Besides habitat condition, tree species also affect the distribution of lianas [11,16,17,18]. Since lianas rely on tree species for support, liana species may show preference for certain tree species [18]. Though lianas do not establish species-specific associations with trees, some tree species are more likely to have lianas on them, such as White oaks in northern temperate forests in the USA [18], Liquidambar styraciflua (sweet gum) in floodplain forests in the southeastern United States [19,20], and Allophylus edulis and Cordia ecalyculata in a subtropical Atlantic forest [21]. As lianas are fast growing and maintained by disturbance [8], their distributions should tend to avoid shade-tolerant species. However, a field study found that shade-tolerant tree species held a high level of liana prevalence [11]. The first step to understand why some tree species attract more lianas is to document the tree–liana spatial associations.

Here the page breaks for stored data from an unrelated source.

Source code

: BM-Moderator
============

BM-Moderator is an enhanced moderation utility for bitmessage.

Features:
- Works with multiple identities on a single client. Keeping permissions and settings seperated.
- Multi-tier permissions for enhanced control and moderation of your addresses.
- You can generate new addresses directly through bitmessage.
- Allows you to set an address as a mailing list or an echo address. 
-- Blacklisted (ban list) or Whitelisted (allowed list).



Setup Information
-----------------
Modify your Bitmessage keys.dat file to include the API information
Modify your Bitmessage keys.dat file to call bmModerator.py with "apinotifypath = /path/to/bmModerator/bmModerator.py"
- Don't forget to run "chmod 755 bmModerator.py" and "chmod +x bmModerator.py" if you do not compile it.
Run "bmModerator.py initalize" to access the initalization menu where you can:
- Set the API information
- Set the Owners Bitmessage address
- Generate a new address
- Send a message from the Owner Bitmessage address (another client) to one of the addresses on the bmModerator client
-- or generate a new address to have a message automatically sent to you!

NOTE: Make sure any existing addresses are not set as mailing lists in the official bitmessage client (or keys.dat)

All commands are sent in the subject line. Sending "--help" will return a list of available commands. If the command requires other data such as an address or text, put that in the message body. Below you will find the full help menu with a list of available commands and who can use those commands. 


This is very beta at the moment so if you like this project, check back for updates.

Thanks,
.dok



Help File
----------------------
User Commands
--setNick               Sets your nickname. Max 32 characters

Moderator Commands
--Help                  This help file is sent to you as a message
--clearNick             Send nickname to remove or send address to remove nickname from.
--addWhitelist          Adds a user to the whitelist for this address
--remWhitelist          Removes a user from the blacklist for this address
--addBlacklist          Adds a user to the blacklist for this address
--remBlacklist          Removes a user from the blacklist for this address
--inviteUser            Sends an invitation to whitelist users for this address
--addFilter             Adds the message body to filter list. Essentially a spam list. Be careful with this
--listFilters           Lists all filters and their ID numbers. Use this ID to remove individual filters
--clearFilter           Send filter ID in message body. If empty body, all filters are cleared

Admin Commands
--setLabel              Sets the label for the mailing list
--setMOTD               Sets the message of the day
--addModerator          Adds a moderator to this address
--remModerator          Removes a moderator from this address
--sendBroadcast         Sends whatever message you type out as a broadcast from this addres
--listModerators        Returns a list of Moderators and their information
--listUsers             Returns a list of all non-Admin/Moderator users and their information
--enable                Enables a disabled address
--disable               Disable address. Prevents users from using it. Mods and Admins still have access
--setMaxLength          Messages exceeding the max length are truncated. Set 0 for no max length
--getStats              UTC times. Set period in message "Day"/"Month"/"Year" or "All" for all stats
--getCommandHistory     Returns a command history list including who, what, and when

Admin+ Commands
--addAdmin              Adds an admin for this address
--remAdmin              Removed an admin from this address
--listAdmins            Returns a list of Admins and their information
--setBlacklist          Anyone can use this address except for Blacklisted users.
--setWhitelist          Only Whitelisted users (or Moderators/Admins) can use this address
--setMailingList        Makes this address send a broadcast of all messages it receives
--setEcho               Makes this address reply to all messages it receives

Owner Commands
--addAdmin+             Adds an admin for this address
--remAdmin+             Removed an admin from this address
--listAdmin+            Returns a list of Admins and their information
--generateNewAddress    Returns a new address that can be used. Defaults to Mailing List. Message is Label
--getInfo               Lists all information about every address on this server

In subtropical forests, lianas are less prominent in communities and hence have received much less attention than in tropical forests (however, see Cai and Song, 2000; Kusumoto et al., 2008) [5,12]. Under the regulation of a subtropical monsoon climate, precipitation in the Chinese subtropical zone shows strong seasonality, with a dry season lasting about half a year [22]. Winter is relatively mild, and with the lowest temperature around −5 °C, subtropical forests are also suitable habitats for lianas. Recent studies showed that the rainfall pattern in subtropical areas in China has shifted towards more heavy rains in the wet seasons, and more no-rain days and fewer light-rain days in the dry season since around 1980, and vegetation may be affected because soil moisture declined significantly from 1950 to 2009 [23]. Such change in precipitation pattern suggests the risk of increasing liana expansion for subtropical forests in China. However, in subtropical forests, lianas are often ignored during forest censuses. As a result, poorly known are the liana species diversity and what shapes liana distributions in subtropical forests.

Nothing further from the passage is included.